The amount of glucose in blood directly affects the glucose oxidation rate. It has been shown that hyperglycemia significantly increases the carbohydrate (CHO) oxidation rate in normal and type 2 diabetic human beings [1, 2, 3].

Glucose oxidation is an exothermic chemical reaction. Biological glucose oxidation produces heat energy [4]. This probably explains the experimental results indicating facial and sublingual temperature rises after intravenous glucose injection in diabetic subjects [5].

It has been discovered that human energy expenditure increases after oral glucose load [6]. A Weir equation was derived to determine metabolic rate, which is a measure of human energy expenditure [7]. Later, an alternative version of the Weir equation was provided using data that focus on glucose oxidation [8]. The equation indicates that metabolic rate depends on percentage oxygen content of expired air and volume per minute of expired air.

A metabolic heat conformation (MHC) method for noninvasive blood glucose measurement has been proposed [9, 10], [11, 12, 13]. This method makes use of thermal and optical techniques to measure body glucose metabolic effects at an extremity's tip, such as a forefinger tip.
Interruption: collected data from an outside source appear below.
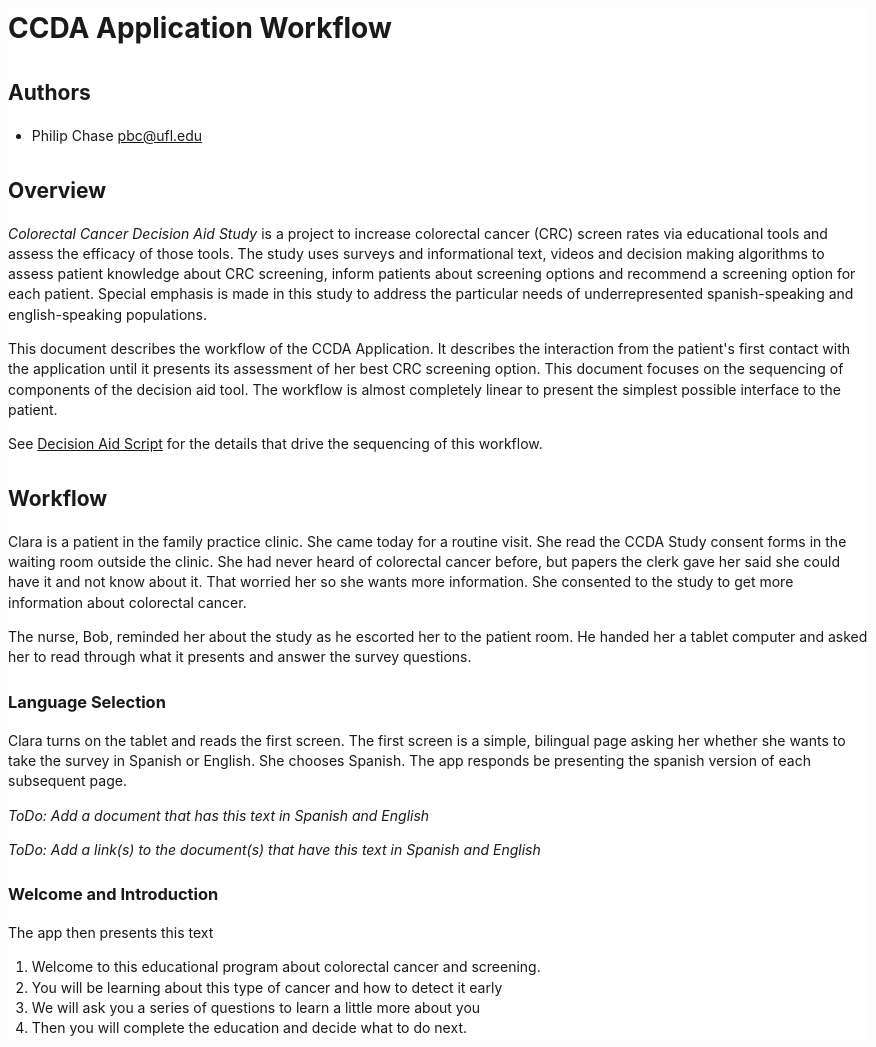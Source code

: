 # CCDA Application Workflow

## Authors

* Philip Chase <pbc@ufl.edu>


## Overview

*Colorectal Cancer Decision Aid Study* is a project to increase colorectal cancer (CRC) screen rates via educational tools and assess the efficacy of those tools.  The study uses surveys and informational text, videos and decision making algorithms to assess patient knowledge about CRC screening, inform patients about screening options and recommend a screening option for each patient.  Special emphasis is made in this study to address the particular needs of underrepresented spanish-speaking and english-speaking populations.

This document describes the workflow of the CCDA Application.  It describes the interaction from the patient's first contact with the application until it presents its assessment of her best CRC screening option.  This document focuses on the sequencing of components of the decision aid tool.  The workflow is almost completely linear to present the simplest possible interface to the patient.

See [Decision Aid Script](functional-spec-resources/1.Decision_Aid_Script_1-18-2015.docx) for the details that drive the sequencing of this workflow.

## Workflow

Clara is a patient in the family practice clinic.  She came today for a routine visit.  She read the CCDA Study consent forms in the waiting room outside the clinic.  She had never heard of colorectal cancer before, but papers the clerk gave her said she could have it and not know about it.  That worried her so she wants more information.  She consented to the study to get more information about colorectal cancer.

The nurse, Bob, reminded her about the study as he escorted her to the patient room.  He handed her a tablet computer and asked her to read through what it presents and answer the survey questions.

### Language Selection

Clara turns on the tablet and reads the first screen. The first screen is a simple, bilingual page asking her whether she wants to take the survey in Spanish or English.  She chooses Spanish.  The app responds be presenting the spanish version of each subsequent page.

_ToDo: Add a document that has this text in Spanish and English_

_ToDo: Add a link(s) to the document(s) that have this text in Spanish and English_

### Welcome and Introduction

The app then presents this text

1.  Welcome to this educational program about colorectal cancer and screening.
2.  You will be learning about this type of cancer and how to detect it early
3.  We will ask you a series of questions to learn a little more about you
4.  Then you will complete the education and decide what to do next.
A multiple linear regression equation was formed based on the measured parameters. The apparatus was designed by hard-coding the regression equation to a ROM unit based on the measured results of only 8 subjects (2 normal+6 diabetic). The population of sample subjects is small, so that variations of the measured parameters due to variations of body properties (e.g., skin thickness), among different subjects were not indicated. Thus, the results are far from conclusive, and do not appear to constitute an accurate predictive model from the measured parameters.
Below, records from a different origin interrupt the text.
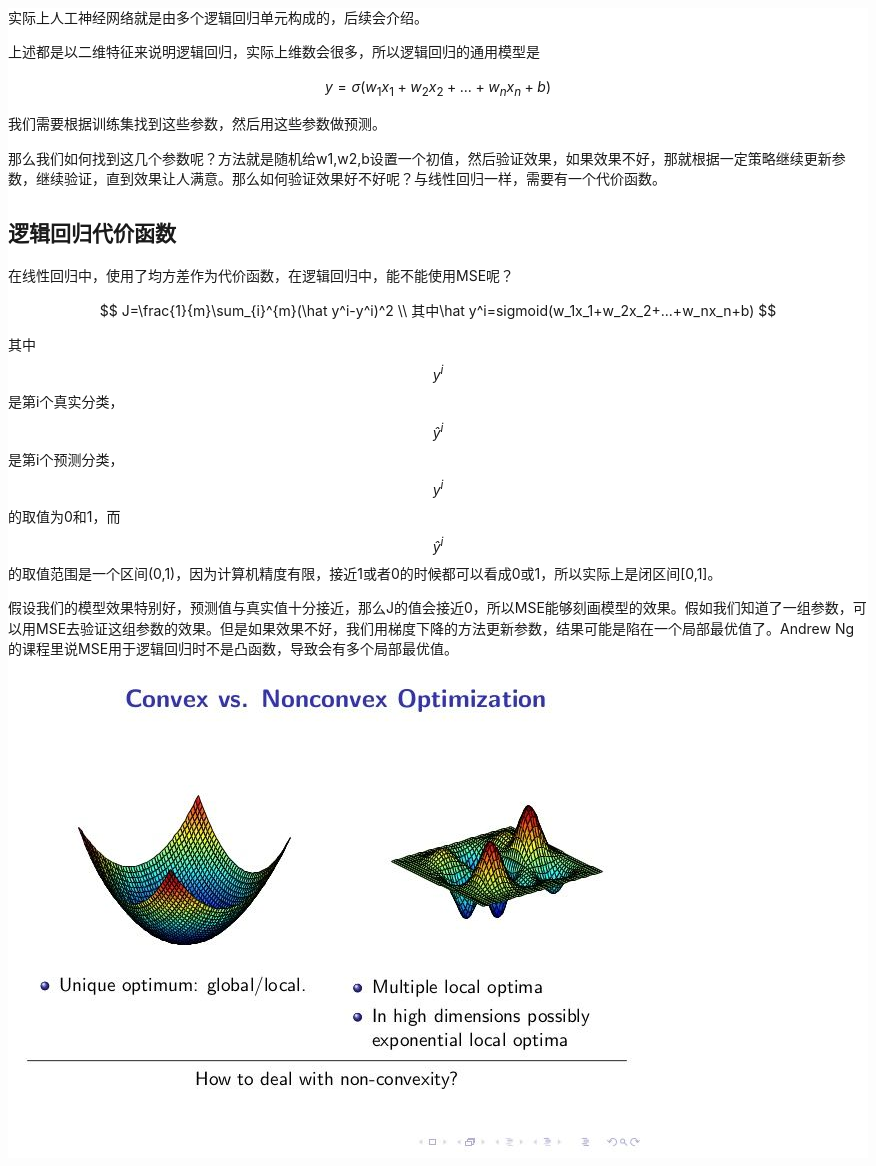 实际上人工神经网络就是由多个逻辑回归单元构成的，后续会介绍。

上述都是以二维特征来说明逻辑回归，实际上维数会很多，所以逻辑回归的通用模型是

$$
y=\sigma(w_1x_1+w_2x_2+...+w_nx_n+b)
$$

我们需要根据训练集找到这些参数，然后用这些参数做预测。

那么我们如何找到这几个参数呢？方法就是随机给w1,w2,b设置一个初值，然后验证效果，如果效果不好，那就根据一定策略继续更新参数，继续验证，直到效果让人满意。那么如何验证效果好不好呢？与线性回归一样，需要有一个代价函数。

## 逻辑回归代价函数

在线性回归中，使用了均方差作为代价函数，在逻辑回归中，能不能使用MSE呢？

$$
J=\frac{1}{m}\sum_{i}^{m}(\hat y^i-y^i)^2 \\
其中\hat y^i=sigmoid(w_1x_1+w_2x_2+...+w_nx_n+b)
$$

其中 $$y^i$$ 是第i个真实分类， $$\hat y^i$$ 是第i个预测分类， $$y^i$$的取值为0和1，而 $$\hat y^i$$ 的取值范围是一个区间\(0,1\)，因为计算机精度有限，接近1或者0的时候都可以看成0或1，所以实际上是闭区间\[0,1\]。

假设我们的模型效果特别好，预测值与真实值十分接近，那么J的值会接近0，所以MSE能够刻画模型的效果。假如我们知道了一组参数，可以用MSE去验证这组参数的效果。但是如果效果不好，我们用梯度下降的方法更新参数，结果可能是陷在一个局部最优值了。Andrew Ng的课程里说MSE用于逻辑回归时不是凸函数，导致会有多个局部最优值。

![](../.gitbook/assets/learnml_33.jpg)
Therefore, a novel noninvasive reliable and accurate method to estimate the variation of human blood glucose concentration is needed.

SUMMARY OF THE INVENTION

The present invention provides methods of estimating the variation of blood glucose in a subject without blood sampling. In a preferred embodiment, the subject invention provides a method that can be implemented by measuring metabolic parameters related to glucose oxidation including, for example, heat dissipation, oxygen content of expired air, and the rate of air expiration (e.g. volume per minute of expired air).
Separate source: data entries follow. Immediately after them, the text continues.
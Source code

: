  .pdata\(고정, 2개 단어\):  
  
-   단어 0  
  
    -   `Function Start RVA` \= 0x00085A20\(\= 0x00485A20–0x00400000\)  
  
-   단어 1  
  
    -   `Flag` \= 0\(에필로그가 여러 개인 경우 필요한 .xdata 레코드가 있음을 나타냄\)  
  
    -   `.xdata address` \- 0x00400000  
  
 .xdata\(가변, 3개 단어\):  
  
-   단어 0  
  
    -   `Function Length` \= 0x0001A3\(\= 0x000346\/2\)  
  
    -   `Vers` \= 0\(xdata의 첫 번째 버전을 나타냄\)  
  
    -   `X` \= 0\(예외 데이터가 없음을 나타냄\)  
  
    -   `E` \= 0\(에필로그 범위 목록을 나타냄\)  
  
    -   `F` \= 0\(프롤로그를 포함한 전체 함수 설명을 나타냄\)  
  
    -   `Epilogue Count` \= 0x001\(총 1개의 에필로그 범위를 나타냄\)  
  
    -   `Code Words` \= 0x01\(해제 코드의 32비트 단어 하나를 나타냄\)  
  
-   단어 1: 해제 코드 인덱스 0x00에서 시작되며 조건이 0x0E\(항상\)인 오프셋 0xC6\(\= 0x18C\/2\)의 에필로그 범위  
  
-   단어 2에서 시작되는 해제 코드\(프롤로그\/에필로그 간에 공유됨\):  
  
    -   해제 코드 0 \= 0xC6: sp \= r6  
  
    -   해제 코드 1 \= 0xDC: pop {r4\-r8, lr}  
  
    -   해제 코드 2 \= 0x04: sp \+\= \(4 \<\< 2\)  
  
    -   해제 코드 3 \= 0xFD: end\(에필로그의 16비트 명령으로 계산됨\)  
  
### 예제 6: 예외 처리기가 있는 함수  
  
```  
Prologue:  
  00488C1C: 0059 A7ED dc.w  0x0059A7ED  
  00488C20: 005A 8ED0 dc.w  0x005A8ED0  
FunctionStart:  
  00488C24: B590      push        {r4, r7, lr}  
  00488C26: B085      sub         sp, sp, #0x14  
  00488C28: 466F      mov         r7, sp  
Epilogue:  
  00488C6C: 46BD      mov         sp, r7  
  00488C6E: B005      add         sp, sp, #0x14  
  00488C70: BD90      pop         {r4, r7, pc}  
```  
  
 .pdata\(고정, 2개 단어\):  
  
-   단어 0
A further aspect of the subject invention is the development of a classification model based on measurements from a clinical trial. The methods of the subject invention obtain results that are sufficiently accurate to grade the variation of blood glucose into, for example, five classes according to the classification model, without blood sampling. Based on this model, estimation of blood glucose variation can be performed. Advantageously, the variation of blood glucose can be accurately determined using the method of the present invention.

A further aspect of the subject invention is a device that facilitates taking simple metabolic measurements in order to implement the method of the subject invention.

Owing to its noninvasive and easy-to-use features, self-monitoring of blood glucose (SMBG) according to the subject invention is made possible for home use. Thus, not only can this method lead to better control of blood glucose level, but it can also help facilitate a healthy lifestyle for normal, pre-diabetic and type 2 diabetic persons.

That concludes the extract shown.